AHRQ Updates Health Services Research Initiatives
Per the notice below, the Agency for Healthcare Research and Quality (AHRQ) has issued an update on its health services research initiatives.
Arm in Arm with AcademyHealth, AHRQ is Poised to Build on Successes in Health Services Research
In my most recent blog post, I described the agency’s role among the three intertwining pathways—biomedical research, technology assessment, and health services research—essential to medical progress and delivering high-quality healthcare. As an independent science agency, AHRQ has served as the federal home for the two latter pathways to achieve its singular mission to improve healthcare in our nation. It has created a lasting body of work. This blog is auspicious, because the 2024 AcademyHealth Annual Research Meeting officially begins on Saturday. The conference theme, “Today’s research driving tomorrow’s outcomes,” is very similar to AHRQ’s 35th celebration theme: "Today's Research, Tomorrow's Healthcare." For more than 35 years, AcademyHealth and AHRQ—and their predecessor organizations—have worked together to support the best and brightest in health services research to achieve future improvements in healthcare and patient outcomes. AHRQ and AcademyHealth also share a leadership connection. Dr. Lisa Simpson retired in March after 13 years as president and CEO of AcademyHealth, served as deputy director of AHRQ from 1996 to 2002, and helped oversee AHRQ’s transition from the Agency for Health Care Research and Policy. Today, I welcome Dr. Aaron Carroll, the new president and CEO of AcademyHealth, who has been an AHRQ grantee. Stay tuned for a joint blog post from Dr. Carroll and me in the next few weeks, when we’ll discuss our organizations’ relationship and how we’ll work together. AHRQ’s efforts over the last 35 years have changed healthcare in many ways and in many areas. Our work in data and analytics, health systems research, and practice improvement continues to resonate with patients, health system leaders, clinicians, researchers, caregivers, and others. For example:
- AHRQ’s research supported efforts to significantly reduce in-hospital adverse events in the decade before the onset of the COVID-19 pandemic. In a JAMA article, researchers found that the relative risk of experiencing an adverse event diminished for five patient groups: 41 percent for heart attack patients, 27 percent for heart failure patients, 36 percent for pneumonia patients, 41 percent for major surgery patients, and 18 percent for patients with all other conditions.
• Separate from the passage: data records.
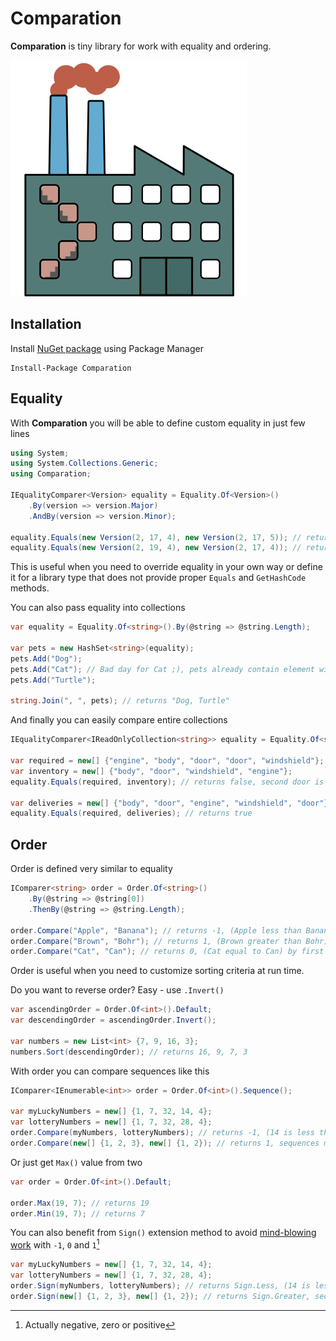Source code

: # Comparation

__Comparation__ is tiny library for work with equality and ordering.

![Comparation](logo.svg)

## Installation

Install [NuGet package](https://www.nuget.org/packages/Comparation/) using Package Manager

```
Install-Package Comparation
```

## Equality

With __Comparation__ you will be able to define custom equality in just few lines

```csharp
using System;
using System.Collections.Generic;
using Comparation;

IEqualityComparer<Version> equality = Equality.Of<Version>()
    .By(version => version.Major)
    .AndBy(version => version.Minor);

equality.Equals(new Version(2, 17, 4), new Version(2, 17, 5)); // returns true
equality.Equals(new Version(2, 19, 4), new Version(2, 17, 4)); // returns false, Minor components are different
```

This is useful when you need to override equality in your own way or define it for a library type
that does not provide proper `Equals` and `GetHashCode` methods.

You can also pass equality into collections

```csharp
var equality = Equality.Of<string>().By(@string => @string.Length);

var pets = new HashSet<string>(equality);
pets.Add("Dog");
pets.Add("Cat"); // Bad day for Cat ;), pets already contain element with length 3
pets.Add("Turtle");

string.Join(", ", pets); // returns "Dog, Turtle"
```

And finally you can easily compare entire collections

```csharp
IEqualityComparer<IReadOnlyCollection<string>> equality = Equality.Of<string>().Collection();

var required = new[] {"engine", "body", "door", "door", "windshield"};
var inventory = new[] {"body", "door", "windshield", "engine"};
equality.Equals(required, inventory); // returns false, second door is missing

var deliveries = new[] {"body", "door", "engine", "windshield", "door"};
equality.Equals(required, deliveries); // returns true
```

## Order

Order is defined very similar to equality

```csharp
IComparer<string> order = Order.Of<string>()
    .By(@string => @string[0])
    .ThenBy(@string => @string.Length);

order.Compare("Apple", "Banana"); // returns -1, (Apple less than Banana) by first letter
order.Compare("Brown", "Bohr"); // returns 1, (Brown greater than Bohr) by length since first letters are same
order.Compare("Cat", "Can"); // returns 0, (Cat equal to Can) by first letter and length
```

Order is useful when you need to customize sorting criteria at run time.

Do you want to reverse order? Easy - use `.Invert()`

```csharp
var ascendingOrder = Order.Of<int>().Default;
var descendingOrder = ascendingOrder.Invert();

var numbers = new List<int> {7, 9, 16, 3};
numbers.Sort(descendingOrder); // returns 16, 9, 7, 3
```

With order you can compare sequences like this

```csharp
IComparer<IEnumerable<int>> order = Order.Of<int>().Sequence();

var myLuckyNumbers = new[] {1, 7, 32, 14, 4};
var lotteryNumbers = new[] {1, 7, 32, 28, 4};
order.Compare(myNumbers, lotteryNumbers); // returns -1, (14 is less than 28)
order.Compare(new[] {1, 2, 3}, new[] {1, 2}); // returns 1, sequences match by prefix, but first is longer
```

Or just get `Max()` value from two

```csharp
var order = Order.Of<int>().Default;

order.Max(19, 7); // returns 19
order.Min(19, 7); // returns 7
```

You can also benefit from `Sign()` extension method to avoid [mind-blowing work](https://docs.microsoft.com/en-us/dotnet/api/system.collections.icomparer.compare) with `-1`, `0` and `1`[^1]

```csharp
var myLuckyNumbers = new[] {1, 7, 32, 14, 4};
var lotteryNumbers = new[] {1, 7, 32, 28, 4};
order.Sign(myNumbers, lotteryNumbers); // returns Sign.Less, (14 is less than 28)
order.Sign(new[] {1, 2, 3}, new[] {1, 2}); // returns Sign.Greater, sequences match by prefix, but first is longer
```

[^1]: Actually negative, zero or positive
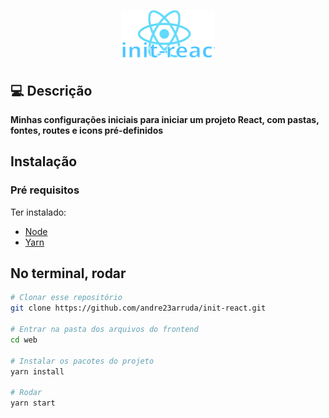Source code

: <h2 align="center">
    <img alt="Init React" src="src/assets/logo-2.svg" width="150px" />
</h2>


## 💻 Descrição
**Minhas configurações iniciais para iniciar um projeto React, com pastas, fontes, routes e icons pré-definidos**

## Instalação
### Pré requisitos
Ter instalado:
- [Node](https://nodejs.org/en/download/)
- [Yarn](https://classic.yarnpkg.com/en/docs/install/)

## No terminal, rodar
```sh
# Clonar esse repositório
git clone https://github.com/andre23arruda/init-react.git

# Entrar na pasta dos arquivos do frontend
cd web

# Instalar os pacotes do projeto
yarn install

# Rodar
yarn start
```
- AHRQ continues to help healthcare systems make great strides in improving patient safety. Post-pandemic trends in patient safety improvement reversed course between 2020 and 2021. To regain momentum, AHRQ, at the behest of Department of Health and Human Services (HHS) Secretary Xavier Becerra, launched the National Action Alliance for Patient and Workforce Safety as a public-private partnership effort to regain lost ground. The good news is that 85 percent of hospitals have made progress on at least one healthcare-associated infection among the three tracked by our Alliance partners, LeapFrog, since November 2022.
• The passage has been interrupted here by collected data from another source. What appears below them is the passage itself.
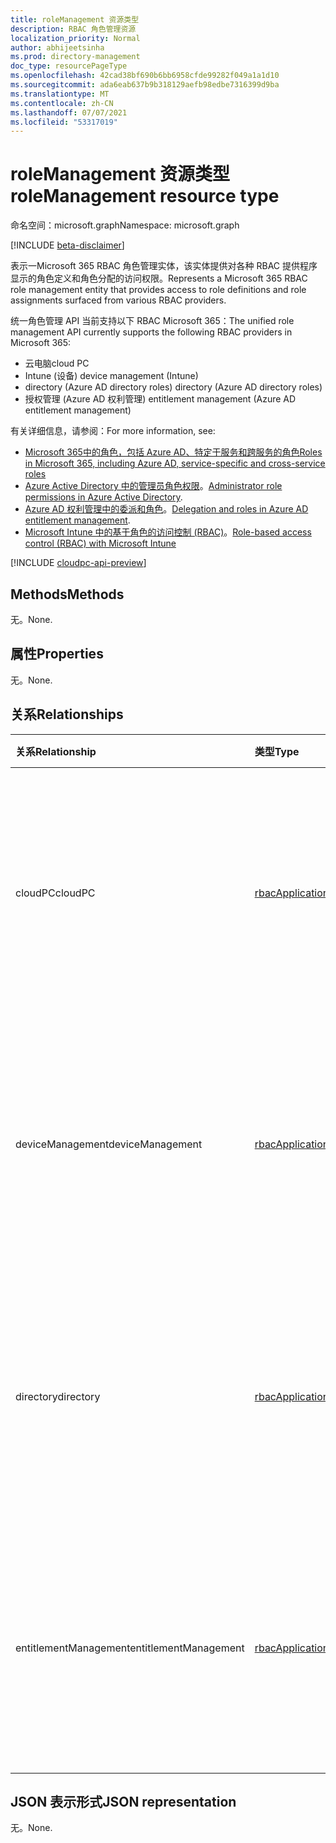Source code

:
 ```yaml
---
title: roleManagement 资源类型
description: RBAC 角色管理资源
localization_priority: Normal
author: abhijeetsinha
ms.prod: directory-management
doc_type: resourcePageType
ms.openlocfilehash: 42cad38bf690b6bb6958cfde99282f049a1a1d10
ms.sourcegitcommit: ada6eab637b9b318129aefb98edbe7316399d9ba
ms.translationtype: MT
ms.contentlocale: zh-CN
ms.lasthandoff: 07/07/2021
ms.locfileid: "53317019"
---
```

# <a name="rolemanagement-resource-type"></a><span data-ttu-id="a2a23-103">roleManagement 资源类型</span><span class="sxs-lookup"><span data-stu-id="a2a23-103">roleManagement resource type</span></span>

<span data-ttu-id="a2a23-104">命名空间：microsoft.graph</span><span class="sxs-lookup"><span data-stu-id="a2a23-104">Namespace: microsoft.graph</span></span>

[!INCLUDE [beta-disclaimer](../../includes/beta-disclaimer.md)]

<span data-ttu-id="a2a23-105">表示一Microsoft 365 RBAC 角色管理实体，该实体提供对各种 RBAC 提供程序显示的角色定义和角色分配的访问权限。</span><span class="sxs-lookup"><span data-stu-id="a2a23-105">Represents a Microsoft 365 RBAC role management entity that provides access to role definitions and role assignments surfaced from various RBAC providers.</span></span> 

<span data-ttu-id="a2a23-106">统一角色管理 API 当前支持以下 RBAC Microsoft 365：</span><span class="sxs-lookup"><span data-stu-id="a2a23-106">The unified role management API currently supports the following RBAC providers in Microsoft 365:</span></span>
- <span data-ttu-id="a2a23-107">云电脑</span><span class="sxs-lookup"><span data-stu-id="a2a23-107">cloud PC</span></span> 
- <span data-ttu-id="a2a23-108">Intune (设备) </span><span class="sxs-lookup"><span data-stu-id="a2a23-108">device management (Intune)</span></span>
- <span data-ttu-id="a2a23-109">directory (Azure AD directory roles) </span><span class="sxs-lookup"><span data-stu-id="a2a23-109">directory (Azure AD directory roles)</span></span>
- <span data-ttu-id="a2a23-110">授权管理 (Azure AD 权利管理) </span><span class="sxs-lookup"><span data-stu-id="a2a23-110">entitlement management (Azure AD entitlement management)</span></span>
 
<span data-ttu-id="a2a23-111">有关详细信息，请参阅：</span><span class="sxs-lookup"><span data-stu-id="a2a23-111">For more information, see:</span></span> 
* [<span data-ttu-id="a2a23-112">Microsoft 365中的角色，包括 Azure AD、特定于服务和跨服务的角色</span><span class="sxs-lookup"><span data-stu-id="a2a23-112">Roles in Microsoft 365, including Azure AD, service-specific and cross-service roles</span></span>](/azure/active-directory/roles/concept-understand-roles#how-azure-ad-roles-are-different-from-other-microsoft-365-roles) 
* <span data-ttu-id="a2a23-113">[Azure Active Directory 中的管理员角色权限](/azure/active-directory/users-groups-roles/directory-assign-admin-roles)。</span><span class="sxs-lookup"><span data-stu-id="a2a23-113">[Administrator role permissions in Azure Active Directory](/azure/active-directory/users-groups-roles/directory-assign-admin-roles).</span></span>
* <span data-ttu-id="a2a23-114">[Azure AD 权利管理中的委派和角色](/azure/active-directory/governance/entitlement-management-delegate)。</span><span class="sxs-lookup"><span data-stu-id="a2a23-114">[Delegation and roles in Azure AD entitlement management](/azure/active-directory/governance/entitlement-management-delegate).</span></span>
* <span data-ttu-id="a2a23-115">[Microsoft Intune 中的基于角色的访问控制 (RBAC)](/mem/intune/fundamentals/role-based-access-control)。</span><span class="sxs-lookup"><span data-stu-id="a2a23-115">[Role-based access control (RBAC) with Microsoft Intune](/mem/intune/fundamentals/role-based-access-control)</span></span>

[!INCLUDE [cloudpc-api-preview](../../includes/cloudpc-api-preview.md)]

## <a name="methods"></a><span data-ttu-id="a2a23-116">Methods</span><span class="sxs-lookup"><span data-stu-id="a2a23-116">Methods</span></span>

<span data-ttu-id="a2a23-117">无。</span><span class="sxs-lookup"><span data-stu-id="a2a23-117">None.</span></span>

## <a name="properties"></a><span data-ttu-id="a2a23-118">属性</span><span class="sxs-lookup"><span data-stu-id="a2a23-118">Properties</span></span>

<span data-ttu-id="a2a23-119">无。</span><span class="sxs-lookup"><span data-stu-id="a2a23-119">None.</span></span>

## <a name="relationships"></a><span data-ttu-id="a2a23-120">关系</span><span class="sxs-lookup"><span data-stu-id="a2a23-120">Relationships</span></span>

| <span data-ttu-id="a2a23-121">关系</span><span class="sxs-lookup"><span data-stu-id="a2a23-121">Relationship</span></span> | <span data-ttu-id="a2a23-122">类型</span><span class="sxs-lookup"><span data-stu-id="a2a23-122">Type</span></span>        | <span data-ttu-id="a2a23-123">说明</span><span class="sxs-lookup"><span data-stu-id="a2a23-123">Description</span></span> |
|:-------------|:------------|:------------|
|<span data-ttu-id="a2a23-124">cloudPC</span><span class="sxs-lookup"><span data-stu-id="a2a23-124">cloudPC</span></span>|[<span data-ttu-id="a2a23-125">rbacApplicationMultiple</span><span class="sxs-lookup"><span data-stu-id="a2a23-125">rbacApplicationMultiple</span></span>](rbacapplicationmultiple.md)|<span data-ttu-id="a2a23-126">提供对云电脑 RBAC 提供程序的角色定义和角色分配的访问权限。</span><span class="sxs-lookup"><span data-stu-id="a2a23-126">Provides access to role definitions and role assignments of a cloud PC RBAC provider.</span></span> <span data-ttu-id="a2a23-127">只读。</span><span class="sxs-lookup"><span data-stu-id="a2a23-127">Read-only.</span></span> <span data-ttu-id="a2a23-128">可为 Null。</span><span class="sxs-lookup"><span data-stu-id="a2a23-128">Nullable.</span></span>|
|<span data-ttu-id="a2a23-129">deviceManagement</span><span class="sxs-lookup"><span data-stu-id="a2a23-129">deviceManagement</span></span>|[<span data-ttu-id="a2a23-130">rbacApplicationMultiple</span><span class="sxs-lookup"><span data-stu-id="a2a23-130">rbacApplicationMultiple</span></span>](rbacapplicationmultiple.md)| <span data-ttu-id="a2a23-131">提供对 Intune RBAC 提供程序的角色定义和角色分配的访问权限。</span><span class="sxs-lookup"><span data-stu-id="a2a23-131">Provides access to role definitions and role assignments of an Intune RBAC provider.</span></span> <span data-ttu-id="a2a23-132">只读。</span><span class="sxs-lookup"><span data-stu-id="a2a23-132">Read-only.</span></span> <span data-ttu-id="a2a23-133">可为 Null。</span><span class="sxs-lookup"><span data-stu-id="a2a23-133">Nullable.</span></span>|
|<span data-ttu-id="a2a23-134">directory</span><span class="sxs-lookup"><span data-stu-id="a2a23-134">directory</span></span>|[<span data-ttu-id="a2a23-135">rbacApplication</span><span class="sxs-lookup"><span data-stu-id="a2a23-135">rbacApplication</span></span>](rbacapplication.md)|<span data-ttu-id="a2a23-136">提供对 Azure AD RBAC 提供程序的角色定义和角色分配的访问权限。</span><span class="sxs-lookup"><span data-stu-id="a2a23-136">Provides access to role definitions and role assignments of an Azure AD RBAC provider.</span></span> <span data-ttu-id="a2a23-137">只读。</span><span class="sxs-lookup"><span data-stu-id="a2a23-137">Read-only.</span></span> <span data-ttu-id="a2a23-138">可为 Null。</span><span class="sxs-lookup"><span data-stu-id="a2a23-138">Nullable.</span></span>|
|<span data-ttu-id="a2a23-139">entitlementManagement</span><span class="sxs-lookup"><span data-stu-id="a2a23-139">entitlementManagement</span></span>|[<span data-ttu-id="a2a23-140">rbacApplication</span><span class="sxs-lookup"><span data-stu-id="a2a23-140">rbacApplication</span></span>](rbacapplication.md)| <span data-ttu-id="a2a23-141">提供对 Azure AD 权利管理的角色定义和角色分配的访问权限。</span><span class="sxs-lookup"><span data-stu-id="a2a23-141">Provides access to role definitions and role assignments of Azure AD entitlement management.</span></span> <span data-ttu-id="a2a23-142">只读。</span><span class="sxs-lookup"><span data-stu-id="a2a23-142">Read-only.</span></span> <span data-ttu-id="a2a23-143">可为 Null。</span><span class="sxs-lookup"><span data-stu-id="a2a23-143">Nullable.</span></span>|

## <a name="json-representation"></a><span data-ttu-id="a2a23-144">JSON 表示形式</span><span class="sxs-lookup"><span data-stu-id="a2a23-144">JSON representation</span></span>

<span data-ttu-id="a2a23-145">无。</span><span class="sxs-lookup"><span data-stu-id="a2a23-145">None.</span></span>

<!-- uuid: 16cd6b66-4b1a-43a1-adaf-3a886856ed98
2019-02-04 14:57:30 UTC -->
<!-- {
  "type": "#page.annotation",
  "description": "roleManagement resource",
  "keywords": "",
  "section": "documentation",
  "tocPath": ""
}-->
- At the height of the COVID-19 pandemic, AHRQ partnered with the University of New Mexico’s ECHO Institute in Albuquerque and the Institute for Healthcare Improvement in Boston to establish a National Nursing Home COVID Action Network. The network provided free training and mentorship to nursing homes nationwide to increase the implementation of evidence-based infection prevention and safety practices to protect residents and staff.
- In 2022, AHRQ released a primer to help healthcare organizations reduce their carbon footprint and protect communities from climate threats. In alignment with HHS goals, Reducing Healthcare Carbon Emissions: A Primer on Measures and Actions to Mitigate Climate Change features a prioritized set of measures and potential interventions to reduce healthcare’s greenhouse gas emissions.
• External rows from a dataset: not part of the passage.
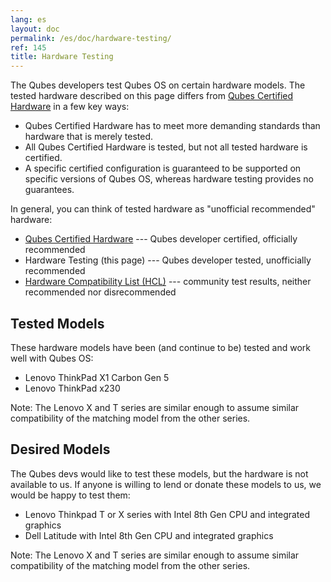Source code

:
 ```yaml
---
lang: es
layout: doc
permalink: /es/doc/hardware-testing/
ref: 145
title: Hardware Testing
---
```


The Qubes developers test Qubes OS on certain hardware models.
The tested hardware described on this page differs from [Qubes Certified Hardware](/es/doc/certified-hardware/) in a few key ways:

- Qubes Certified Hardware has to meet more demanding standards than hardware that is merely tested.
- All Qubes Certified Hardware is tested, but not all tested hardware is certified.
- A specific certified configuration is guaranteed to be supported on specific versions of Qubes OS, whereas hardware testing provides no guarantees.

In general, you can think of tested hardware as "unofficial recommended" hardware:

- [Qubes Certified Hardware](/es/doc/certified-hardware/) --- Qubes developer certified, officially recommended
- Hardware Testing (this page) --- Qubes developer tested, unofficially recommended
- [Hardware Compatibility List (HCL)](/es/hcl/) --- community test results, neither recommended nor disrecommended

## Tested Models
<a id="tested-models"></a>

These hardware models have been (and continue to be) tested and work well with Qubes OS:

- Lenovo ThinkPad X1 Carbon Gen 5
- Lenovo ThinkPad x230

Note: The Lenovo X and T series are similar enough to assume similar compatibility of the matching model from the other series.

## Desired Models
<a id="desired-models"></a>

The Qubes devs would like to test these models, but the hardware is not available to us.
If anyone is willing to lend or donate these models to us, we would be happy to test them:

- Lenovo Thinkpad T or X series with Intel 8th Gen CPU and integrated graphics
- Dell Latitude with Intel 8th Gen CPU and integrated graphics

Note: The Lenovo X and T series are similar enough to assume similar compatibility of the matching model from the other series.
- AHRQ created EvidenceNOW: Advancing Heart Health in Primary Care to help more than 5,000 primary care practices in urban and rural communities use the latest evidence to improve the heart health of nearly 8 million patients. Launched in 2015, EvidenceNOW has expanded and now includes strategies to manage unhealthy alcohol use and urinary incontinence and build state capacity for additional advances in primary care.
I am eager to attend the AcademyHealth meeting to hear from our talented colleagues about their ongoing work and the future possibilities of health services research and technology assessment to make healthcare high-quality, no matter the setting. In our 35th year, AHRQ continues to work with the best and brightest in health services research and policy to improve healthcare for all in our nation. If you are attending the annual research meeting, drop by the AHRQ booth. I look forward to seeing you there.